Cheech & Chong's Animated Movie is not quite as bad as I expected it to be, but it's still the worst film the duo has ever made. It is funny, though, and holds entertainment value on the strength of its source material: A series of sketches from the duo's comedy albums, digitally re-edited and rearranged to fit new animation. The directors of this film play off the original recordings well and manage to transition between the various sketches in the anthology somewhat decently enough, until Alice Bowie randomly crashes Sister Mary Elephant's classroom and we are thrown jarringly into an animated music video of "Earache My Eye" ("my momma talkin' to me tryin' to tell me how to live, but I don't listen to her 'cause my head is like a sieve"). The film ultimately has no ending. Cheech & Chong were available to provide a slight amount of new material in the form of a couple of new lines and a handful of new songs for the soundtrack album, but they couldn't have worked out an ending with some cohesion? For that matter, as Cheech & Chong's humor is well suited for cartoons, why couldn't this film have had an original script, instead of just making cartoons out of a bunch of album-sourced sketches? As perfectly matched for cartoons as Cheech & Chong are, this missed the mark greatly. Though the animation's pretty decent, the concert film Hey Watch This is much funnier and more entertaining than this is. I will say that, for the record, I enjoyed the assorted visual references to their classic Up in Smoke greatly: In the "Trippin' in Court" sketch, the judge and baliff's character designs are modeled after the actors from a similar scene in Up in Smoke, and during the "Sister Mary Elephant" sketch, the appearance of Sgt. Stedenko is modeled after actor Stacy Keach, who played this character in not only Up in Smoke and Nice Dreams, but in a few recent Cheech & Chong concerts as well!

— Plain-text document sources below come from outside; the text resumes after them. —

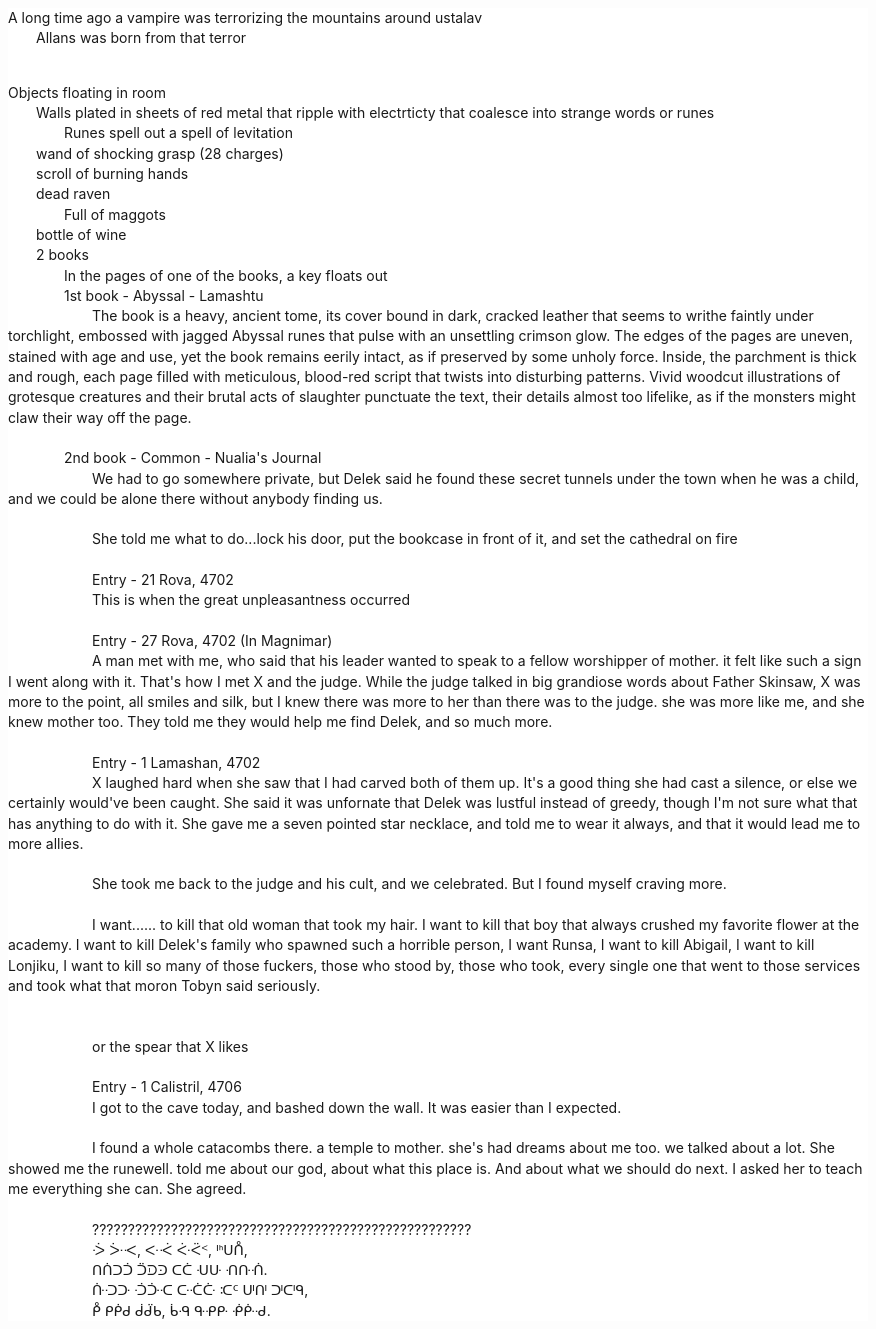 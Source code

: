 A long time ago a vampire was terrorizing the mountains around ustalav<br>
	&emsp;&emsp;Allans was born from that terror<br><br>

Objects floating in room<br>
	&emsp;&emsp;Walls plated in sheets of red metal that ripple with electrticty that coalesce into strange words or runes<br>
		&emsp;&emsp;&emsp;&emsp;Runes spell out a spell of levitation<br>
	&emsp;&emsp;wand of shocking grasp (28 charges)<br>
	&emsp;&emsp;scroll of burning hands<br>
	&emsp;&emsp;dead raven<br>
		&emsp;&emsp;&emsp;&emsp;Full of maggots<br>
	&emsp;&emsp;bottle of wine<br>
	&emsp;&emsp;2 books<br>
		&emsp;&emsp;&emsp;&emsp;In the pages of one of the books, a key floats out<br>
		&emsp;&emsp;&emsp;&emsp;1st book - Abyssal - Lamashtu<br>
			&emsp;&emsp;&emsp;&emsp;&emsp;&emsp;The book is a heavy, ancient tome, its cover bound in dark, cracked leather that seems to writhe faintly under torchlight, embossed with jagged Abyssal runes that pulse with an unsettling crimson glow. The edges of the pages are uneven, stained with age and use, yet the book remains eerily intact, as if preserved by some unholy force. Inside, the parchment is thick and rough, each page filled with meticulous, blood-red script that twists into disturbing patterns. Vivid woodcut illustrations of grotesque creatures and their brutal acts of slaughter punctuate the text, their details almost too lifelike, as if the monsters might claw their way off the page.<br><br>
		&emsp;&emsp;&emsp;&emsp;2nd book - Common - Nualia's Journal<br>
			&emsp;&emsp;&emsp;&emsp;&emsp;&emsp;We had to go somewhere private, but Delek said he found these secret tunnels under the town when he was a child, and we could be alone there without anybody finding us.<br><br>
			&emsp;&emsp;&emsp;&emsp;&emsp;&emsp;She told me what to do...lock his door, put the bookcase in front of it, and set the cathedral on fire<br><br>
			&emsp;&emsp;&emsp;&emsp;&emsp;&emsp;Entry  - 21 Rova, 4702<br>
				&emsp;&emsp;&emsp;&emsp;&emsp;&emsp;This is when the great unpleasantness occurred<br><br>
			&emsp;&emsp;&emsp;&emsp;&emsp;&emsp;Entry  - 27 Rova, 4702 (In Magnimar)<br>
			&emsp;&emsp;&emsp;&emsp;&emsp;&emsp;A man met with me, who said that his leader wanted to speak to a fellow worshipper of mother.  it felt like such a sign I went along with it.  That's how I met X and the judge.  While the judge talked in big grandiose words about Father Skinsaw, X was more to the point, all smiles and silk, but I knew there was more to her than there was to the judge.  she was more like me, and she knew mother too.  They told me they would help me find Delek, and so much more.<br><br>
			&emsp;&emsp;&emsp;&emsp;&emsp;&emsp;Entry  - 1 Lamashan, 4702<br>
			&emsp;&emsp;&emsp;&emsp;&emsp;&emsp;X laughed hard when she saw that I had carved both of them up.  It's a good thing she had cast a silence, or else we certainly would've been caught.  She said it was unfornate that Delek was lustful instead of greedy, though I'm not sure what that has anything to do with it.  She gave me a seven pointed star necklace, and told me to wear it always, and that it would lead me to more allies.<br><br>
			&emsp;&emsp;&emsp;&emsp;&emsp;&emsp;She took me back to the judge and his cult, and we celebrated.  But I found myself craving more. <br><br>
			&emsp;&emsp;&emsp;&emsp;&emsp;&emsp;I want...... to kill that old woman that took my hair.  I want to kill that boy that always crushed my favorite flower at the academy.  I want to kill Delek's family who spawned such a horrible person, I want Runsa, I want to kill Abigail, I want to kill Lonjiku, I want to kill so many of those fuckers, those who stood by, those who took, every single one that went to those services and took what that moron Tobyn said seriously.<br><br>	
			&emsp;&emsp;&emsp;&emsp;&emsp;&emsp;or the spear that X likes<br><br>
			&emsp;&emsp;&emsp;&emsp;&emsp;&emsp;Entry  - 1 Calistril, 4706<br>
			&emsp;&emsp;&emsp;&emsp;&emsp;&emsp;I got to the cave today, and bashed down the wall.  It was easier than I expected.<br><br>
			&emsp;&emsp;&emsp;&emsp;&emsp;&emsp;I found a whole catacombs there.  a temple to mother. she's had dreams about me too.  we talked about a lot.  She showed me the runewell.  told me about our god, about what this place is.  And about what we should do next.  I asked her to teach me everything she can.  She agreed.<br><br>
				&emsp;&emsp;&emsp;&emsp;&emsp;&emsp;?????????????????????????????????????????????????????<br>
				&emsp;&emsp;&emsp;&emsp;&emsp;&emsp;ᑂ ᑃᑄ, ᑅᑆ ᑇᑈᑉ, ᑊᑋᑌᑍ,<br>
				&emsp;&emsp;&emsp;&emsp;&emsp;&emsp;ᑎᑏᑐᑑ ᑒᑓᑔ ᑕᑖ ᑗᑘ ᑙᑚᑛ.<br>
				&emsp;&emsp;&emsp;&emsp;&emsp;&emsp;ᑜᑝᑞ ᑟᑠᑡ ᑢᑣᑤ ᑥᑦ ᑧᑨ ᑩᑪᑫ,<br>
				&emsp;&emsp;&emsp;&emsp;&emsp;&emsp;ᑬ ᑭᑮᑯ ᑰᑱᑲ, ᑳᑴ ᑵᑶᑷ ᑸᑹᑺ.<br> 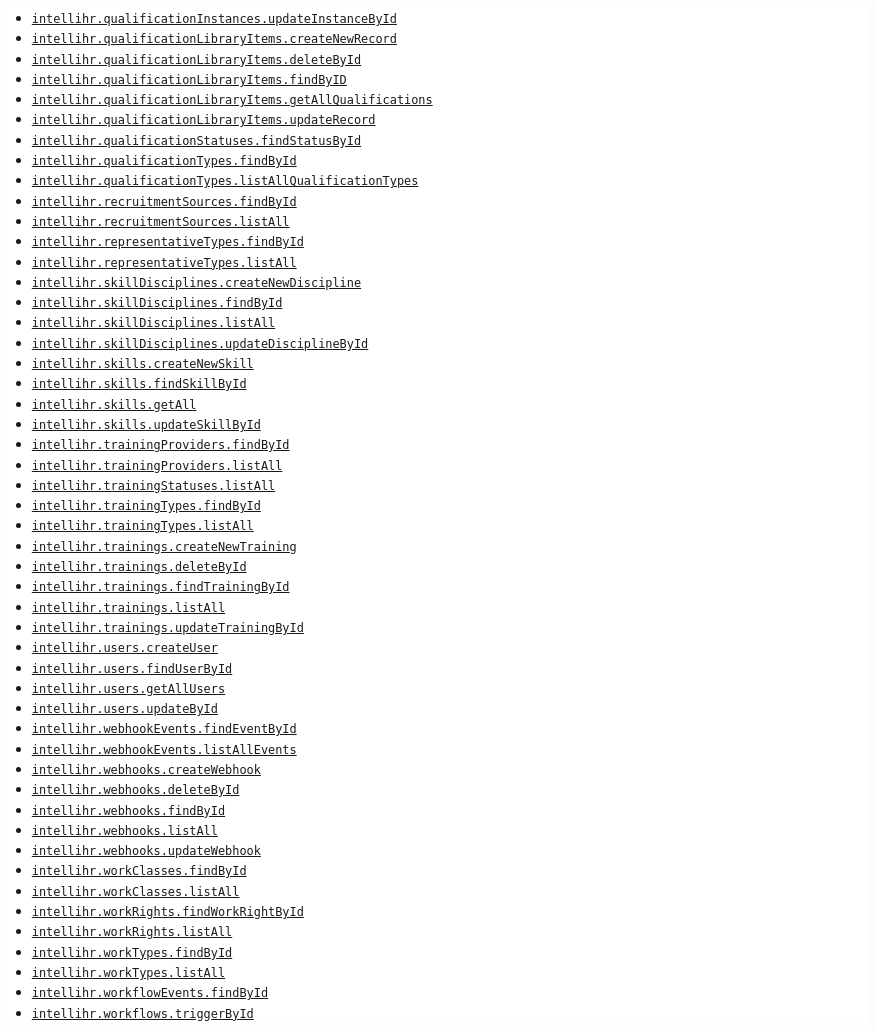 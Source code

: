   * [`intellihr.qualificationInstances.updateInstanceById`](#intellihrqualificationinstancesupdateinstancebyid)
  * [`intellihr.qualificationLibraryItems.createNewRecord`](#intellihrqualificationlibraryitemscreatenewrecord)
  * [`intellihr.qualificationLibraryItems.deleteById`](#intellihrqualificationlibraryitemsdeletebyid)
  * [`intellihr.qualificationLibraryItems.findByID`](#intellihrqualificationlibraryitemsfindbyid)
  * [`intellihr.qualificationLibraryItems.getAllQualifications`](#intellihrqualificationlibraryitemsgetallqualifications)
  * [`intellihr.qualificationLibraryItems.updateRecord`](#intellihrqualificationlibraryitemsupdaterecord)
  * [`intellihr.qualificationStatuses.findStatusById`](#intellihrqualificationstatusesfindstatusbyid)
  * [`intellihr.qualificationTypes.findById`](#intellihrqualificationtypesfindbyid)
  * [`intellihr.qualificationTypes.listAllQualificationTypes`](#intellihrqualificationtypeslistallqualificationtypes)
  * [`intellihr.recruitmentSources.findById`](#intellihrrecruitmentsourcesfindbyid)
  * [`intellihr.recruitmentSources.listAll`](#intellihrrecruitmentsourceslistall)
  * [`intellihr.representativeTypes.findById`](#intellihrrepresentativetypesfindbyid)
  * [`intellihr.representativeTypes.listAll`](#intellihrrepresentativetypeslistall)
  * [`intellihr.skillDisciplines.createNewDiscipline`](#intellihrskilldisciplinescreatenewdiscipline)
  * [`intellihr.skillDisciplines.findById`](#intellihrskilldisciplinesfindbyid)
  * [`intellihr.skillDisciplines.listAll`](#intellihrskilldisciplineslistall)
  * [`intellihr.skillDisciplines.updateDisciplineById`](#intellihrskilldisciplinesupdatedisciplinebyid)
  * [`intellihr.skills.createNewSkill`](#intellihrskillscreatenewskill)
  * [`intellihr.skills.findSkillById`](#intellihrskillsfindskillbyid)
  * [`intellihr.skills.getAll`](#intellihrskillsgetall)
  * [`intellihr.skills.updateSkillById`](#intellihrskillsupdateskillbyid)
  * [`intellihr.trainingProviders.findById`](#intellihrtrainingprovidersfindbyid)
  * [`intellihr.trainingProviders.listAll`](#intellihrtrainingproviderslistall)
  * [`intellihr.trainingStatuses.listAll`](#intellihrtrainingstatuseslistall)
  * [`intellihr.trainingTypes.findById`](#intellihrtrainingtypesfindbyid)
  * [`intellihr.trainingTypes.listAll`](#intellihrtrainingtypeslistall)
  * [`intellihr.trainings.createNewTraining`](#intellihrtrainingscreatenewtraining)
  * [`intellihr.trainings.deleteById`](#intellihrtrainingsdeletebyid)
  * [`intellihr.trainings.findTrainingById`](#intellihrtrainingsfindtrainingbyid)
  * [`intellihr.trainings.listAll`](#intellihrtrainingslistall)
  * [`intellihr.trainings.updateTrainingById`](#intellihrtrainingsupdatetrainingbyid)
  * [`intellihr.users.createUser`](#intellihruserscreateuser)
  * [`intellihr.users.findUserById`](#intellihrusersfinduserbyid)
  * [`intellihr.users.getAllUsers`](#intellihrusersgetallusers)
  * [`intellihr.users.updateById`](#intellihrusersupdatebyid)
  * [`intellihr.webhookEvents.findEventById`](#intellihrwebhookeventsfindeventbyid)
  * [`intellihr.webhookEvents.listAllEvents`](#intellihrwebhookeventslistallevents)
  * [`intellihr.webhooks.createWebhook`](#intellihrwebhookscreatewebhook)
  * [`intellihr.webhooks.deleteById`](#intellihrwebhooksdeletebyid)
  * [`intellihr.webhooks.findById`](#intellihrwebhooksfindbyid)
  * [`intellihr.webhooks.listAll`](#intellihrwebhookslistall)
  * [`intellihr.webhooks.updateWebhook`](#intellihrwebhooksupdatewebhook)
  * [`intellihr.workClasses.findById`](#intellihrworkclassesfindbyid)
  * [`intellihr.workClasses.listAll`](#intellihrworkclasseslistall)
  * [`intellihr.workRights.findWorkRightById`](#intellihrworkrightsfindworkrightbyid)
  * [`intellihr.workRights.listAll`](#intellihrworkrightslistall)
  * [`intellihr.workTypes.findById`](#intellihrworktypesfindbyid)
  * [`intellihr.workTypes.listAll`](#intellihrworktypeslistall)
  * [`intellihr.workflowEvents.findById`](#intellihrworkfloweventsfindbyid)
  * [`intellihr.workflows.triggerById`](#intellihrworkflowstriggerbyid)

Jay & Silent Bob's Super Groovy Cartoon Movie closely follows the plot of Kevin Smith's Bluntman & Chronic comics, and though the animation quality is lower than anything seen on Family Guy, roughly the same quality as some of the flash cartoons you can find on the Internet, this one's pretty funny in its unashamed vulgarity. Peppered with Smith's clever pop culture references and assorted comic book spoofs, this feature sees the pot-dealing duo (voiced by Jason Mewes and Smith) deciding to become superheroes after they win the lottery, and accidentally creating the absurd villains Dickhead, Cocknocker, Lipstick Lesbian, the Diddler and Newsgroup. Appropriately scoring this mix of geeky references and weed, dick and fart jokes is the music of rapper mc chris. Not perfect, but there's some big laughs in this. The 64 minute cartoon essentially plays like a pilot for a cartoon series, and with the low budget of the animation, Smith and Mewes might make more of these if they sell enough downloads of this. Check it out for the humor, not the animation.

Shinbone Alley was part of a wave of independent animated films aimed at adult audiences, which included Yellow Submarine and the films of Ralph Bakshi. The difference is, this one's a musical. If you like those kinds of films, you might find this one more fun. I found it kind of slow. The basis for this film was a 1957 Broadway musical co-scripted by a then-unknown Mel Brooks, who would later become known for classics The Producers, Blazing Saddles and Young Frankenstein. Some of Brooks' humor comes out in this film in certain slapstick scenes, but it's not funny enough to really hold my attention. The musical was based on a series of New York Tribune columns by Don Marquis which were illustrated by Krazy Kat creator George Herriman. The animated film takes the origins of the musical even further by basing its animation style on Herriman's drawings, giving it a look similar in spots to Bakshi's animated films which were also influenced by Herriman. Though the animation is well done, it's a really underwhelming movie.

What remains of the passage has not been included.